Robert Louis Stevenson was a Scottish novelist born on November 13, 1850, in Edinburgh, Scotland. He was an avid reader of history and aspired to become a writer. Until he wrote Treasure Island, he had only successfully completed short stories, poetry, and travelogues. RLS, as he is often called, was a sickly child and spent a great deal of time isolated from other children, often forced to entertain himself with his own imagination. As he grew older he became a disappointment to his parents because he refused to follow in the family business of lighthouse engineering. He always knew that he wanted to be a writer.
RLS’s life took an unpredictable road when he met an American woman in France named Fanny Osbourne. She had travelled there to study art with her young daughter Belle. She was also trying to put some distance between herself and her unfaithful husband, Sam Osbourne, who resided in San Francisco and worked as a court stenographer. For Stevenson, it was love at first sight when he saw Fanny, who happened to be ten years his senior. She also had a young son named Sammy. By the time Fanny was going to return to San Francisco, he had exacted a promise from her to divorce her husband.
Fanny did return to her husband, who attempted a reconciliation, but soon would revert to his philandering. Fanny telegrammed RLS in Scotland who immediately scraped together enough money to take a steamer to New York. He rode train after train across America, where he arrived in San Francisco in August of 1879. He then took another train to Monterey where Fanny had rented a house for herself and two children. During his travels and in Monterey, RLS was almost constantly ill, suffering from tuberculosis. In Monterey he nearly died several times. Stevenson fought back courageously, and when he ultimately married Fanny in May of 1880, he rebounded and then returned to Scotland with his new family.

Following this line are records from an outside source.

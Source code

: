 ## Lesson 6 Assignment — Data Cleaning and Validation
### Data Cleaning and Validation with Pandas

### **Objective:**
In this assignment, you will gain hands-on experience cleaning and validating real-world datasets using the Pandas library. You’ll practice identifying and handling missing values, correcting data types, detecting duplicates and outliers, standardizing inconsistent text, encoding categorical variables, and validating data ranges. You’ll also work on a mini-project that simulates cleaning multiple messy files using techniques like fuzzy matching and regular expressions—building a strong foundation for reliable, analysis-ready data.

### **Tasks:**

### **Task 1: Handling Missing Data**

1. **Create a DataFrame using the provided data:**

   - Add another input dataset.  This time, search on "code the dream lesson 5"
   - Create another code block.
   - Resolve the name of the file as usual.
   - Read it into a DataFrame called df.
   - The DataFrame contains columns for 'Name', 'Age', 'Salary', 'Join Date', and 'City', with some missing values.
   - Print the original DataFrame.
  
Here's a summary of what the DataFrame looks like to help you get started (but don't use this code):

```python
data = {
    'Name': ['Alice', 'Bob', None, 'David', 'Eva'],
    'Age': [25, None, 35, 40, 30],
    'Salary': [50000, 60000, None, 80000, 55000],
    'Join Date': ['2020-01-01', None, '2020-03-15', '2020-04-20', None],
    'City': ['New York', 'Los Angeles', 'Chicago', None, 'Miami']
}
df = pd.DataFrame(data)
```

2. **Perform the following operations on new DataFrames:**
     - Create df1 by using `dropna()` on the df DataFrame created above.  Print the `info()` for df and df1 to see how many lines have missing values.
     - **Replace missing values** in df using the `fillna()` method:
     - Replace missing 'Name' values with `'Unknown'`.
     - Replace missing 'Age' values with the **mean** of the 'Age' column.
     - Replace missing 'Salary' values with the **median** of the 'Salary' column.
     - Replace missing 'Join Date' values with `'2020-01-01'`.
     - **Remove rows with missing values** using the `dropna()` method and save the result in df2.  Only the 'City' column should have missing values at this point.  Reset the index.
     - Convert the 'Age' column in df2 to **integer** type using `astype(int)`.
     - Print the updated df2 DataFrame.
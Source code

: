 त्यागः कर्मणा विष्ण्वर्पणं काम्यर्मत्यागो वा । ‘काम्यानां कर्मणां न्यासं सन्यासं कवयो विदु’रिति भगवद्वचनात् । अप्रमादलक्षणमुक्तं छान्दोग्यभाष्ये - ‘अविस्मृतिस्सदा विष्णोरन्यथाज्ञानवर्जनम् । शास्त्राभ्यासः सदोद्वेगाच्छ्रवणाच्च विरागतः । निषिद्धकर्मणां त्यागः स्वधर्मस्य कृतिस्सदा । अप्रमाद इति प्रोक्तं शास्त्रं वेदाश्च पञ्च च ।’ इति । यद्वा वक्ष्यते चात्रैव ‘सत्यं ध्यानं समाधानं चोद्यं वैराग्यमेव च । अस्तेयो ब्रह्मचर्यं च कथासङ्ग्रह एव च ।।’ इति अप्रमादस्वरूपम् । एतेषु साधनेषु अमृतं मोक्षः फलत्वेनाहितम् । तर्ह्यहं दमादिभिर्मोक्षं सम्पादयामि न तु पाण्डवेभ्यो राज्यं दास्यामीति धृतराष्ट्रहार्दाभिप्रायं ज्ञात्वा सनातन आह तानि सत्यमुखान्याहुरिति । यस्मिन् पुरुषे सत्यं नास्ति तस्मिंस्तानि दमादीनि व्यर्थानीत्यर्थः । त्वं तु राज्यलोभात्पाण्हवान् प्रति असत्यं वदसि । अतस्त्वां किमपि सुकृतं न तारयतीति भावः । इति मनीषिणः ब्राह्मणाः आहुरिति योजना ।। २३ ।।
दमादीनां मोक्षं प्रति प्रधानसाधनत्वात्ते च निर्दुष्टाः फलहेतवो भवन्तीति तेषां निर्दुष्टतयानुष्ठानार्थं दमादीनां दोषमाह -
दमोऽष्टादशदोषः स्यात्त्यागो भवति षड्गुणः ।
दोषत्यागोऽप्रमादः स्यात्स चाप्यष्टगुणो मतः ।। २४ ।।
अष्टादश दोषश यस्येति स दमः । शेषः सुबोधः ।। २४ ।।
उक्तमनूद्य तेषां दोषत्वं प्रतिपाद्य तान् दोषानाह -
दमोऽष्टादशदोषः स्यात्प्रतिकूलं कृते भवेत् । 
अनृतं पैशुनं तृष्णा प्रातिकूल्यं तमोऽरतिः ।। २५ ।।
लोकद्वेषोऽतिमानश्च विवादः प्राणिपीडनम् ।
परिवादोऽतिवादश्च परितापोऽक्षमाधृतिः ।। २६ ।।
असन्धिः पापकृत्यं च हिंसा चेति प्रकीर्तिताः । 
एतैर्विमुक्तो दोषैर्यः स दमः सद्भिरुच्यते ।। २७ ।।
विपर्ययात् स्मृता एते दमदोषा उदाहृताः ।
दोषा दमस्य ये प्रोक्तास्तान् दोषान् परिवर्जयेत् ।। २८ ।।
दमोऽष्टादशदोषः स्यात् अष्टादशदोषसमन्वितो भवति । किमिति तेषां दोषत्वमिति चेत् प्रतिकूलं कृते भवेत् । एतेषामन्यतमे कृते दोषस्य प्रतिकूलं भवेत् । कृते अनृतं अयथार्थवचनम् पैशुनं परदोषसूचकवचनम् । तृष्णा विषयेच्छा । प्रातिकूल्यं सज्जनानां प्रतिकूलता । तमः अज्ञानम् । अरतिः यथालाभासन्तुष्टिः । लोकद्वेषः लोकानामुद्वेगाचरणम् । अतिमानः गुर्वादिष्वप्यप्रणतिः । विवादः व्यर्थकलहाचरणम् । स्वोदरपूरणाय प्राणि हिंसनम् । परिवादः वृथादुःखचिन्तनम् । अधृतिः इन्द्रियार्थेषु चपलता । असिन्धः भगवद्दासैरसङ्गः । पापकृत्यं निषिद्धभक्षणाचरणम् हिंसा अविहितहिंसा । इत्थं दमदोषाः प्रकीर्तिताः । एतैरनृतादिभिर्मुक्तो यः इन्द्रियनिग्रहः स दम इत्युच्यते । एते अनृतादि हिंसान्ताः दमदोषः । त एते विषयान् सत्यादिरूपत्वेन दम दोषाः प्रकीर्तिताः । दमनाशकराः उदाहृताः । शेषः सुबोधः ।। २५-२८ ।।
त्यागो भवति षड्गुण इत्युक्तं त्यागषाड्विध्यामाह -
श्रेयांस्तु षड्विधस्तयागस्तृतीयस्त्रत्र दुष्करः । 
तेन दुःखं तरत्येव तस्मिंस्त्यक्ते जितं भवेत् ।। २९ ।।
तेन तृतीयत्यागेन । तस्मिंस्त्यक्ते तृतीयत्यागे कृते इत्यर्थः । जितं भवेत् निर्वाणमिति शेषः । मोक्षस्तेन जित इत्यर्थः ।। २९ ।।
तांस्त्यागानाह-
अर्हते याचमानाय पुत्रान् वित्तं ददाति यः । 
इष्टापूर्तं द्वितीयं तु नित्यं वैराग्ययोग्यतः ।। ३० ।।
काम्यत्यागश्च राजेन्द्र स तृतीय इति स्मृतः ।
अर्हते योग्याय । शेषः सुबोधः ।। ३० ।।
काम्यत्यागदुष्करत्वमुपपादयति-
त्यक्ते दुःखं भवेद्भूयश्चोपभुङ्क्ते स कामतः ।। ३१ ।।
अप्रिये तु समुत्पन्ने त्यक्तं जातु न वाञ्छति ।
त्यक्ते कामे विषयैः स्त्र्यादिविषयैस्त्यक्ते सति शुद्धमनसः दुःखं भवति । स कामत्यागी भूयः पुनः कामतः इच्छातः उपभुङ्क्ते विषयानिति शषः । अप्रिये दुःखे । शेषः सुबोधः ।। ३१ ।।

In August of 1881, on a rainy day at the family vacation cottage, his twelve-year-old stepson drew a map of an island and asked RLS to join in. Stevenson drew in names and a location for buried treasure. His adoring stepson asked for a story about the island. Stevenson struggled for realism in his story, borrowing ideas from everywhere he could. Later, when Treasure Island was about to be published, he and his father noted on the map the date the treasure was buried. It was 1750, the same year that a notorious treasure was buried on Norman Island in the British Virgin Islands. The rest is history.